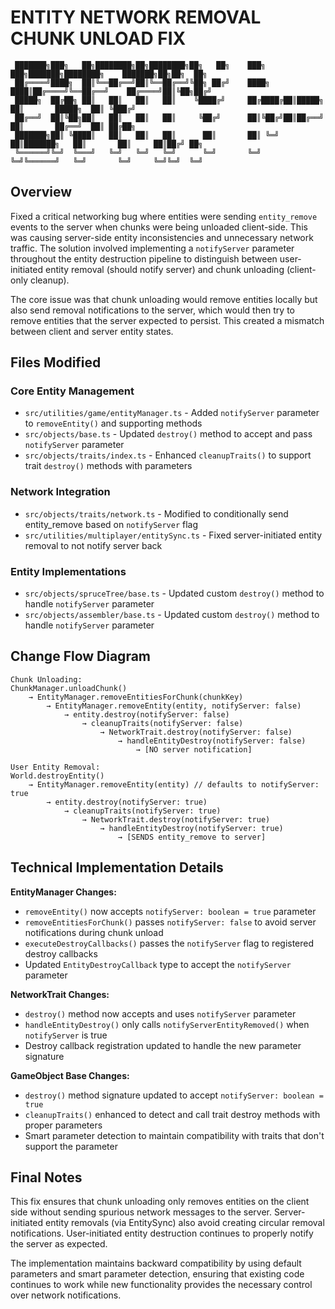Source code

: # ENTITY NETWORK REMOVAL CHUNK UNLOAD FIX

```
 ███████╗███╗   ██╗████████╗██╗████████╗██╗   ██╗    ███╗   ███╗███████╗████████╗    ███████╗██╗██╗  ██╗
 ██╔════╝████╗  ██║╚══██╔══╝██║╚══██╔══╝╚██╗ ██╔╝    ████╗ ████║██╔════╝╚══██╔══╝    ██╔════╝██║╚██╗██╔╝
 █████╗  ██╔██╗ ██║   ██║   ██║   ██║    ╚████╔╝     ██╔████╔██║█████╗     ██║       █████╗  ██║ ╚███╔╝ 
 ██╔══╝  ██║╚██╗██║   ██║   ██║   ██║     ╚██╔╝      ██║╚██╔╝██║██╔══╝     ██║       ██╔══╝  ██║ ██╔██╗ 
 ███████╗██║ ╚████║   ██║   ██║   ██║      ██║       ██║ ╚═╝ ██║███████╗   ██║       ██║     ██║██╔╝ ██╗
 ╚══════╝╚═╝  ╚═══╝   ╚═╝   ╚═╝   ╚═╝      ╚═╝       ╚═╝     ╚═╝╚══════╝   ╚═╝       ╚═╝     ╚═╝╚═╝  ╚═╝
```

## Overview

Fixed a critical networking bug where entities were sending `entity_remove` events to the server when chunks were being unloaded client-side. This was causing server-side entity inconsistencies and unnecessary network traffic. The solution involved implementing a `notifyServer` parameter throughout the entity destruction pipeline to distinguish between user-initiated entity removal (should notify server) and chunk unloading (client-only cleanup).

The core issue was that chunk unloading would remove entities locally but also send removal notifications to the server, which would then try to remove entities that the server expected to persist. This created a mismatch between client and server entity states.

## Files Modified

### Core Entity Management
- `src/utilities/game/entityManager.ts` - Added `notifyServer` parameter to `removeEntity()` and supporting methods
- `src/objects/base.ts` - Updated `destroy()` method to accept and pass `notifyServer` parameter
- `src/objects/traits/index.ts` - Enhanced `cleanupTraits()` to support trait `destroy()` methods with parameters

### Network Integration  
- `src/objects/traits/network.ts` - Modified to conditionally send entity_remove based on `notifyServer` flag
- `src/utilities/multiplayer/entitySync.ts` - Fixed server-initiated entity removal to not notify server back

### Entity Implementations
- `src/objects/spruceTree/base.ts` - Updated custom `destroy()` method to handle `notifyServer` parameter
- `src/objects/assembler/base.ts` - Updated custom `destroy()` method to handle `notifyServer` parameter

## Change Flow Diagram

```
Chunk Unloading:
ChunkManager.unloadChunk() 
    → EntityManager.removeEntitiesForChunk(chunkKey)
        → EntityManager.removeEntity(entity, notifyServer: false)
            → entity.destroy(notifyServer: false)
                → cleanupTraits(notifyServer: false)
                    → NetworkTrait.destroy(notifyServer: false)
                        → handleEntityDestroy(notifyServer: false)
                            → [NO server notification]

User Entity Removal:
World.destroyEntity() 
    → EntityManager.removeEntity(entity) // defaults to notifyServer: true
        → entity.destroy(notifyServer: true)
            → cleanupTraits(notifyServer: true)
                → NetworkTrait.destroy(notifyServer: true)
                    → handleEntityDestroy(notifyServer: true)
                        → [SENDS entity_remove to server]
```

## Technical Implementation Details

**EntityManager Changes:**
- `removeEntity()` now accepts `notifyServer: boolean = true` parameter
- `removeEntitiesForChunk()` passes `notifyServer: false` to avoid server notifications during chunk unload
- `executeDestroyCallbacks()` passes the `notifyServer` flag to registered destroy callbacks
- Updated `EntityDestroyCallback` type to accept the `notifyServer` parameter

**NetworkTrait Changes:**
- `destroy()` method now accepts and uses `notifyServer` parameter
- `handleEntityDestroy()` only calls `notifyServerEntityRemoved()` when `notifyServer` is true
- Destroy callback registration updated to handle the new parameter signature

**GameObject Base Changes:**
- `destroy()` method signature updated to accept `notifyServer: boolean = true`
- `cleanupTraits()` enhanced to detect and call trait destroy methods with proper parameters
- Smart parameter detection to maintain compatibility with traits that don't support the parameter

## Final Notes

This fix ensures that chunk unloading only removes entities on the client side without sending spurious network messages to the server. Server-initiated entity removals (via EntitySync) also avoid creating circular removal notifications. User-initiated entity destruction continues to properly notify the server as expected.

The implementation maintains backward compatibility by using default parameters and smart parameter detection, ensuring that existing code continues to work while new functionality provides the necessary control over network notifications.
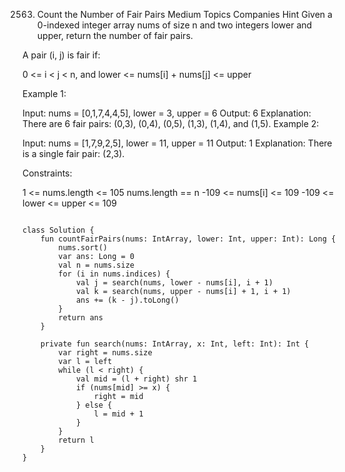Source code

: 2563. Count the Number of Fair Pairs
Medium
Topics
Companies
Hint
Given a 0-indexed integer array nums of size n and two integers lower and upper, return the number of fair pairs.

A pair (i, j) is fair if:

0 <= i < j < n, and
lower <= nums[i] + nums[j] <= upper
 

Example 1:

Input: nums = [0,1,7,4,4,5], lower = 3, upper = 6
Output: 6
Explanation: There are 6 fair pairs: (0,3), (0,4), (0,5), (1,3), (1,4), and (1,5).
Example 2:

Input: nums = [1,7,9,2,5], lower = 11, upper = 11
Output: 1
Explanation: There is a single fair pair: (2,3).
 

Constraints:

1 <= nums.length <= 105
nums.length == n
-109 <= nums[i] <= 109
-109 <= lower <= upper <= 109


```k

class Solution {
    fun countFairPairs(nums: IntArray, lower: Int, upper: Int): Long {
        nums.sort()
        var ans: Long = 0
        val n = nums.size
        for (i in nums.indices) {
            val j = search(nums, lower - nums[i], i + 1)
            val k = search(nums, upper - nums[i] + 1, i + 1)
            ans += (k - j).toLong()
        }
        return ans
    }

    private fun search(nums: IntArray, x: Int, left: Int): Int {
        var right = nums.size
        var l = left
        while (l < right) {
            val mid = (l + right) shr 1
            if (nums[mid] >= x) {
                right = mid
            } else {
                l = mid + 1
            }
        }
        return l
    }
}
```
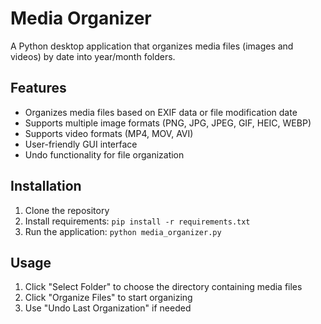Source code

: # Media Organizer

A Python desktop application that organizes media files (images and videos) by date into year/month folders.

## Features

- Organizes media files based on EXIF data or file modification date
- Supports multiple image formats (PNG, JPG, JPEG, GIF, HEIC, WEBP)
- Supports video formats (MP4, MOV, AVI)
- User-friendly GUI interface
- Undo functionality for file organization

## Installation

1. Clone the repository
2. Install requirements:
   ```pip install -r requirements.txt```
3. Run the application:
   ```python media_organizer.py```

## Usage

1. Click "Select Folder" to choose the directory containing media files
2. Click "Organize Files" to start organizing
3. Use "Undo Last Organization" if needed

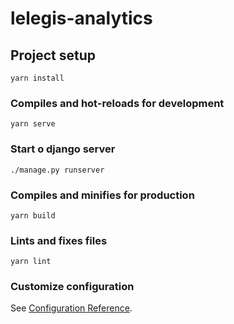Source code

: # lelegis-analytics

## Project setup

```
yarn install
```

### Compiles and hot-reloads for development

```
yarn serve
```

### Start o django server

```
./manage.py runserver
```

### Compiles and minifies for production

```
yarn build
```

### Lints and fixes files

```
yarn lint
```

### Customize configuration

See [Configuration Reference](https://cli.vuejs.org/config/).
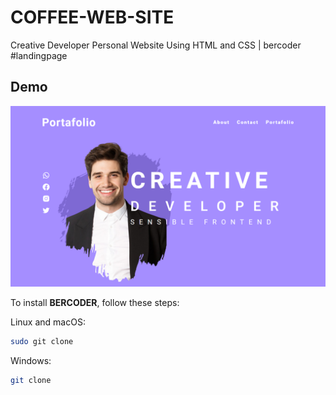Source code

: # COFFEE-WEB-SITE

Creative Developer Personal Website Using HTML and CSS | bercoder #landingpage
## Demo

![Anon Desktop Demo](./app.png "Desktop Demo")


To install **BERCODER**, follow these steps:

Linux and macOS:

```bash
sudo git clone 
```

Windows:

```bash
git clone 
```
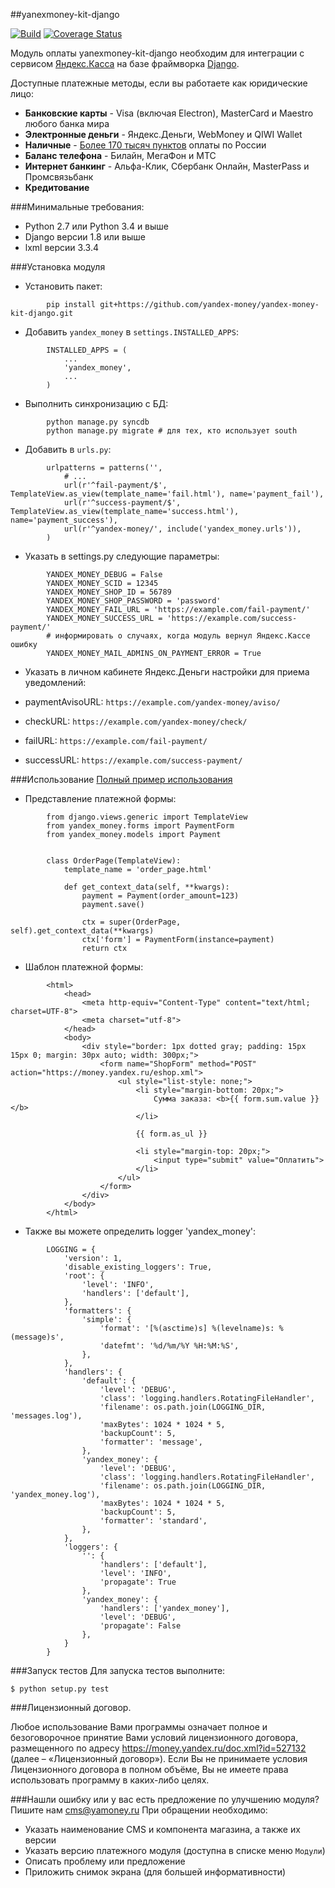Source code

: ##yanexmoney-kit-django

[![Build](https://api.travis-ci.org/whyflyru/yandex-money-kit-django.svg?branch=master)](https://travis-ci.org/whyflyru/yandex-money-kit-django?branch=master) [![Coverage Status](https://coveralls.io/repos/github/whyflyru/yandex-money-kit-django/badge.svg?branch=master)](https://coveralls.io/github/whyflyru/yandex-money-kit-django?branch=master)

Модуль оплаты yanexmoney-kit-django необходим для интеграции с сервисом [Яндекс.Касса](http://kassa.yandex.ru/) на базе фраймворка [Django](https://www.djangoproject.com).

 Доступные платежные методы, если вы работаете как юридические лицо:
* **Банковские карты** -  Visa (включая Electron), MasterCard и Maestro любого банка мира
* **Электронные деньги** - Яндекс.Деньги, WebMoney и QIWI Wallet
* **Наличные** - [Более 170 тысяч пунктов](https://money.yandex.ru/pay/doc.xml?id=526209) оплаты по России
* **Баланс телефона** - Билайн, МегаФон и МТС
* **Интернет банкинг** - Альфа-Клик, Сбербанк Онлайн, MasterPass и Промсвязьбанк
* **Кредитование**

###Минимальные требования:
* Python 2.7 или Python 3.4 и выше
* Django версии 1.8 или выше
* lxml версии 3.3.4

###Установка модуля
* Установить пакет:
```
        pip install git+https://github.com/yandex-money/yandex-money-kit-django.git
```
* Добавить ``yandex_money`` в ``settings.INSTALLED_APPS``:
```
        INSTALLED_APPS = (
            ...
            'yandex_money',
            ...
        )
```
* Выполнить синхронизацию с БД:
```
        python manage.py syncdb
        python manage.py migrate # для тех, кто использует south
```
* Добавить в ``urls.py``:
```
        urlpatterns = patterns('',
            # ...
            url(r'^fail-payment/$', TemplateView.as_view(template_name='fail.html'), name='payment_fail'),
            url(r'^success-payment/$', TemplateView.as_view(template_name='success.html'), name='payment_success'),
            url(r'^yandex-money/', include('yandex_money.urls')),
        )
```
* Указать в settings.py следующие параметры:
```
        YANDEX_MONEY_DEBUG = False
        YANDEX_MONEY_SCID = 12345
        YANDEX_MONEY_SHOP_ID = 56789
        YANDEX_MONEY_SHOP_PASSWORD = 'password'
        YANDEX_MONEY_FAIL_URL = 'https://example.com/fail-payment/'
        YANDEX_MONEY_SUCCESS_URL = 'https://example.com/success-payment/'
        # информировать о случаях, когда модуль вернул Яндекс.Кассе ошибку
        YANDEX_MONEY_MAIL_ADMINS_ON_PAYMENT_ERROR = True
```
* Указать в личном кабинете Яндекс.Деньги настройки для приема уведомлений:

* paymentAvisoURL: `https://example.com/yandex-money/aviso/`
* checkURL: `https://example.com/yandex-money/check/`
* failURL: `https://example.com/fail-payment/`
* successURL: `https://example.com/success-payment/`


###Использование
[Полный пример использования](<https://github.com/DrMartiner/django-yandex-money/tree/develop/example>)

* Представление платежной формы:
```
        from django.views.generic import TemplateView
        from yandex_money.forms import PaymentForm
        from yandex_money.models import Payment


        class OrderPage(TemplateView):
            template_name = 'order_page.html'

            def get_context_data(self, **kwargs):
                payment = Payment(order_amount=123)
                payment.save()

                ctx = super(OrderPage, self).get_context_data(**kwargs)
                ctx['form'] = PaymentForm(instance=payment)
                return ctx
```
* Шаблон платежной формы:
```
        <html>
            <head>
                <meta http-equiv="Content-Type" content="text/html; charset=UTF-8">
                <meta charset="utf-8">
            </head>
            <body>
                <div style="border: 1px dotted gray; padding: 15px 15px 0; margin: 30px auto; width: 300px;">
                    <form name="ShopForm" method="POST" action="https://money.yandex.ru/eshop.xml">
                        <ul style="list-style: none;">
                            <li style="margin-bottom: 20px;">
                                Сумма заказа: <b>{{ form.sum.value }}</b>
                            </li>

                            {{ form.as_ul }}

                            <li style="margin-top: 20px;">
                                <input type="submit" value="Оплатить">
                            </li>
                        </ul>
                    </form>
                </div>
            </body>
        </html>
```
* Также вы можете определить logger 'yandex_money':
```
        LOGGING = {
            'version': 1,
            'disable_existing_loggers': True,
            'root': {
                'level': 'INFO',
                'handlers': ['default'],
            },
            'formatters': {
                'simple': {
                    'format': '[%(asctime)s] %(levelname)s: %(message)s',
                    'datefmt': '%d/%m/%Y %H:%M:%S',
                },
            },
            'handlers': {
                'default': {
                    'level': 'DEBUG',
                    'class': 'logging.handlers.RotatingFileHandler',
                    'filename': os.path.join(LOGGING_DIR, 'messages.log'),
                    'maxBytes': 1024 * 1024 * 5,
                    'backupCount': 5,
                    'formatter': 'message',
                },
                'yandex_money': {
                    'level': 'DEBUG',
                    'class': 'logging.handlers.RotatingFileHandler',
                    'filename': os.path.join(LOGGING_DIR, 'yandex_money.log'),
                    'maxBytes': 1024 * 1024 * 5,
                    'backupCount': 5,
                    'formatter': 'standard',
                },
            },
            'loggers': {
                '': {
                    'handlers': ['default'],
                    'level': 'INFO',
                    'propagate': True
                },
                'yandex_money': {
                    'handlers': ['yandex_money'],
                    'level': 'DEBUG',
                    'propagate': False
                },
            }
        }
```

###Запуск тестов
Для запуска тестов выполните:
```
$ python setup.py test
```

###Лицензионный договор.

Любое использование Вами программы означает полное и безоговорочное принятие Вами условий лицензионного договора, размещенного по адресу https://money.yandex.ru/doc.xml?id=527132 (далее – «Лицензионный договор»). 
Если Вы не принимаете условия Лицензионного договора в полном объёме, Вы не имеете права использовать программу в каких-либо целях.

###Нашли ошибку или у вас есть предложение по улучшению модуля?
Пишите нам cms@yamoney.ru
При обращении необходимо:
* Указать наименование CMS и компонента магазина, а также их версии
* Указать версию платежного модуля (доступна в списке меню `Модули`)
* Описать проблему или предложение
* Приложить снимок экрана (для большей информативности)
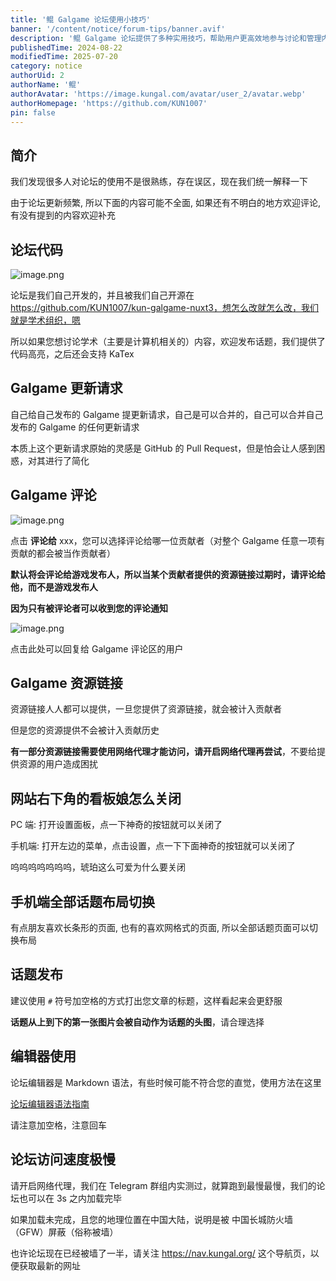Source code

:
 ```yaml
---
title: '鲲 Galgame 论坛使用小技巧'
banner: '/content/notice/forum-tips/banner.avif'
description: '鲲 Galgame 论坛提供了多种实用技巧，帮助用户更高效地参与讨论和管理内容。论坛支持 Markdown 语法，并开源在 GitHub，允许自由改进。Galgame 相关的更新请求可由发布者自行合并，评论系统可针对特定贡献者留言，避免无效通知。资源链接可由任何用户提供，但部分需网络代理访问。论坛界面可自定义，如话题页面布局切换、看板娘关闭设置等。针对访问速度问题，建议使用网络代理，关注官方导航页获取最新地址。'
publishedTime: 2024-08-22
modifiedTime: 2025-07-20
category: notice
authorUid: 2
authorName: '鲲'
authorAvatar: 'https://image.kungal.com/avatar/user_2/avatar.webp'
authorHomepage: 'https://github.com/KUN1007'
pin: false
---
```


## 简介

我们发现很多人对论坛的使用不是很熟练，存在误区，现在我们统一解释一下

由于论坛更新频繁, 所以下面的内容可能不全面, 如果还有不明白的地方欢迎评论, 有没有提到的内容欢迎补充

## 论坛代码

![image.png](https://image.kungal.com/topic/user_2/%E9%B2%B2-1724334952532.webp)

论坛是我们自己开发的，并且被我们自己开源在 https://github.com/KUN1007/kun-galgame-nuxt3，想怎么改就怎么改，我们就是学术组织，嗯

所以如果您想讨论学术（主要是计算机相关的）内容，欢迎发布话题，我们提供了代码高亮，之后还会支持 KaTex

## Galgame 更新请求

自己给自己发布的 Galgame 提更新请求，自己是可以合并的，自己可以合并自己发布的 Galgame 的任何更新请求

本质上这个更新请求原始的灵感是 GitHub 的 Pull Request，但是怕会让人感到困惑，对其进行了简化

## Galgame 评论

![image.png](https://image.kungal.com/topic/user_2/%E9%B2%B2-1724335095059.webp)

点击 **评论给** xxx，您可以选择评论给哪一位贡献者（对整个 Galgame 任意一项有贡献的都会被当作贡献者）

**默认将会评论给游戏发布人，所以当某个贡献者提供的资源链接过期时，请评论给他，而不是游戏发布人**

**因为只有被评论者可以收到您的评论通知**

![image.png](https://image.kungal.com/topic/user_2/%E9%B2%B2-1724335291444.webp)

点击此处可以回复给 Galgame 评论区的用户

## Galgame 资源链接

资源链接人人都可以提供，一旦您提供了资源链接，就会被计入贡献者

但是您的资源提供不会被计入贡献历史

**有一部分资源链接需要使用网络代理才能访问，请开启网络代理再尝试**，不要给提供资源的用户造成困扰

## 网站右下角的看板娘怎么关闭

PC 端: 打开设置面板，点一下神奇的按钮就可以关闭了

手机端: 打开左边的菜单，点击设置，点一下下面神奇的按钮就可以关闭了

呜呜呜呜呜呜呜，琥珀这么可爱为什么要关闭

## 手机端全部话题布局切换

有点朋友喜欢长条形的页面, 也有的喜欢网格式的页面, 所以全部话题页面可以切换布局

## 话题发布

建议使用 `#` 符号加空格的方式打出您文章的标题，这样看起来会更舒服

**话题从上到下的第一张图片会被自动作为话题的头图**，请合理选择

## 编辑器使用

论坛编辑器是 Markdown 语法，有些时候可能不符合您的直觉，使用方法在这里

[论坛编辑器语法指南](https://www.kungal.com/topic/1225)

请注意加空格，注意回车

## 论坛访问速度极慢

请开启网络代理，我们在 Telegram 群组内实测过，就算跑到最慢最慢，我们的论坛也可以在 3s 之内加载完毕

如果加载未完成，且您的地理位置在中国大陆，说明是被 中国长城防火墙（GFW）屏蔽（俗称被墙）

也许论坛现在已经被墙了一半，请关注 https://nav.kungal.org/ 这个导航页，以便获取最新的网址


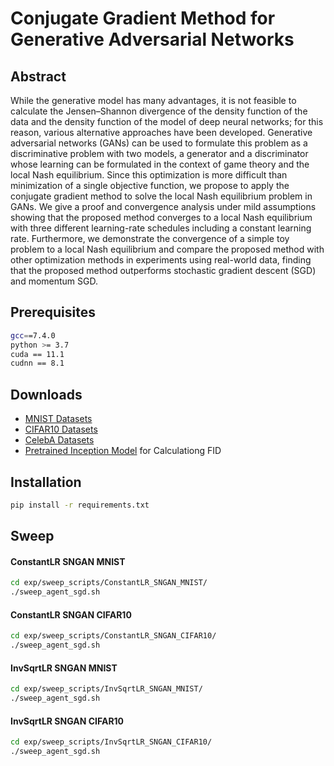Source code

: # Conjugate Gradient Method for Generative Adversarial Networks

## Abstract
While the generative model has many advantages, it is not feasible to calculate the Jensen–Shannon divergence of the density function of the data and the density function of the model of deep neural networks; for this reason, various alternative approaches have been developed. Generative adversarial networks (GANs) can be used to formulate this problem as a discriminative problem with two models, a generator and a discriminator whose learning can be formulated in the context of game theory and the local Nash equilibrium. Since this optimization is more difficult than minimization of a single objective function, we propose to apply the conjugate gradient method to solve the local Nash equilibrium problem in GANs. We give a proof and convergence analysis under mild assumptions showing that the proposed method converges to a local Nash equilibrium with three different learning-rate schedules including a constant learning rate. Furthermore, we demonstrate the convergence of a simple toy problem to a local Nash equilibrium and compare the proposed method with other optimization methods in experiments using real-world data, finding that the proposed method outperforms stochastic gradient descent (SGD) and momentum SGD.

## Prerequisites

```sh
gcc==7.4.0
python >= 3.7
cuda == 11.1
cudnn == 8.1
```

## Downloads
- [MNIST Datasets](http://yann.lecun.com/exdb/mnist/)
- [CIFAR10 Datasets](https://www.cs.toronto.edu/~kriz/cifar.html)
- [CelebA Datasets](https://mmlab.ie.cuhk.edu.hk/projects/CelebA.html)
- [Pretrained Inception Model](https://github.com/mseitzer/pytorch-fid/releases) for Calculationg FID


## Installation

```sh
pip install -r requirements.txt
```

## Sweep

#### ConstantLR SNGAN MNIST

```sh
cd exp/sweep_scripts/ConstantLR_SNGAN_MNIST/
./sweep_agent_sgd.sh
```

#### ConstantLR SNGAN CIFAR10

```sh
cd exp/sweep_scripts/ConstantLR_SNGAN_CIFAR10/
./sweep_agent_sgd.sh
```

#### InvSqrtLR SNGAN MNIST

```sh
cd exp/sweep_scripts/InvSqrtLR_SNGAN_MNIST/
./sweep_agent_sgd.sh
```

#### InvSqrtLR SNGAN CIFAR10

```sh
cd exp/sweep_scripts/InvSqrtLR_SNGAN_CIFAR10/
./sweep_agent_sgd.sh
```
▬▬▬▬▬▬
Find how many lines of the listing include the string "Добавить" and give that number, nothing else.

## [Answer]
2